• [Exercise details]:
What you give back must match the data character for character.

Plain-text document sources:
»»

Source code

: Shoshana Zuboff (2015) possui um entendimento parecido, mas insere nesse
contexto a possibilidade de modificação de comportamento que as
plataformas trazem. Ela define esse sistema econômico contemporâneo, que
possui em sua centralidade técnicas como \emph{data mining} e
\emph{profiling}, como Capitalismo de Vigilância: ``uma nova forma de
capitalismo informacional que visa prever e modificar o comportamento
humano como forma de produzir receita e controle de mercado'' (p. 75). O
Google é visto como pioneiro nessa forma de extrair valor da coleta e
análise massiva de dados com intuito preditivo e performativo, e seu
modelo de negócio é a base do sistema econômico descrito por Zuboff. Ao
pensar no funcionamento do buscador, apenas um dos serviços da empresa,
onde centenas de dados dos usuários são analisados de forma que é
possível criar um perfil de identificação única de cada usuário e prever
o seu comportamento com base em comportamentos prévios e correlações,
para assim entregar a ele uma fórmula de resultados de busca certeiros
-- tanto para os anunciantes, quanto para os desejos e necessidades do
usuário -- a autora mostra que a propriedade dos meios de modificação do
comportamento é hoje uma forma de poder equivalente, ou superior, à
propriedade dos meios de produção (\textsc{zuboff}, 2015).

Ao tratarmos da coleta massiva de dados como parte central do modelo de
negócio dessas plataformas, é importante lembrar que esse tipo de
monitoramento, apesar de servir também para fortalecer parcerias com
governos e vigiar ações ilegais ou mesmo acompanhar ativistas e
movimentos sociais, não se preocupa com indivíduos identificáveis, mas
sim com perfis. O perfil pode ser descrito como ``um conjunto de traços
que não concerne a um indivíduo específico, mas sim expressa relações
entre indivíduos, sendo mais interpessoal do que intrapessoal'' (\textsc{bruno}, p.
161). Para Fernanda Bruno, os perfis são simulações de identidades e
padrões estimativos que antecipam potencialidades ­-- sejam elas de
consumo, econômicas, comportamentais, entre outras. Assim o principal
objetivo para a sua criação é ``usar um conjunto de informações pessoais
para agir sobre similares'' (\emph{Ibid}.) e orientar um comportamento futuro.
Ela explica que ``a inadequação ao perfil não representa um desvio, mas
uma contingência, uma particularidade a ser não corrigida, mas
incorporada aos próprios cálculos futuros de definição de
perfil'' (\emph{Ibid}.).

««

• [Response to the exercise]:
Source code

: Shoshana Zuboff (2015) possui um entendimento parecido, mas insere nesse
contexto a possibilidade de modificação de comportamento que as
plataformas trazem. Ela define esse sistema econômico contemporâneo, que
possui em sua centralidade técnicas como \emph{data mining} e
\emph{profiling}, como Capitalismo de Vigilância: ``uma nova forma de
capitalismo informacional que visa prever e modificar o comportamento
humano como forma de produzir receita e controle de mercado'' (p. 75). O
Google é visto como pioneiro nessa forma de extrair valor da coleta e
análise massiva de dados com intuito preditivo e performativo, e seu
modelo de negócio é a base do sistema econômico descrito por Zuboff. Ao
pensar no funcionamento do buscador, apenas um dos serviços da empresa,
onde centenas de dados dos usuários são analisados de forma que é
possível criar um perfil de identificação única de cada usuário e prever
o seu comportamento com base em comportamentos prévios e correlações,
para assim entregar a ele uma fórmula de resultados de busca certeiros
-- tanto para os anunciantes, quanto para os desejos e necessidades do
usuário -- a autora mostra que a propriedade dos meios de modificação do
comportamento é hoje uma forma de poder equivalente, ou superior, à
propriedade dos meios de produção (\textsc{zuboff}, 2015).

Ao tratarmos da coleta massiva de dados como parte central do modelo de
negócio dessas plataformas, é importante lembrar que esse tipo de
monitoramento, apesar de servir também para fortalecer parcerias com
governos e vigiar ações ilegais ou mesmo acompanhar ativistas e
movimentos sociais, não se preocupa com indivíduos identificáveis, mas
sim com perfis. O perfil pode ser descrito como ``um conjunto de traços
que não concerne a um indivíduo específico, mas sim expressa relações
entre indivíduos, sendo mais interpessoal do que intrapessoal'' (\textsc{bruno}, p.
161). Para Fernanda Bruno, os perfis são simulações de identidades e
padrões estimativos que antecipam potencialidades ­-- sejam elas de
consumo, econômicas, comportamentais, entre outras. Assim o principal
objetivo para a sua criação é ``usar um conjunto de informações pessoais
para agir sobre similares'' (\emph{Ibid}.) e orientar um comportamento futuro.
Ela explica que ``a inadequação ao perfil não representa um desvio, mas
uma contingência, uma particularidade a ser não corrigida, mas
incorporada aos próprios cálculos futuros de definição de
perfil'' (\emph{Ibid}.).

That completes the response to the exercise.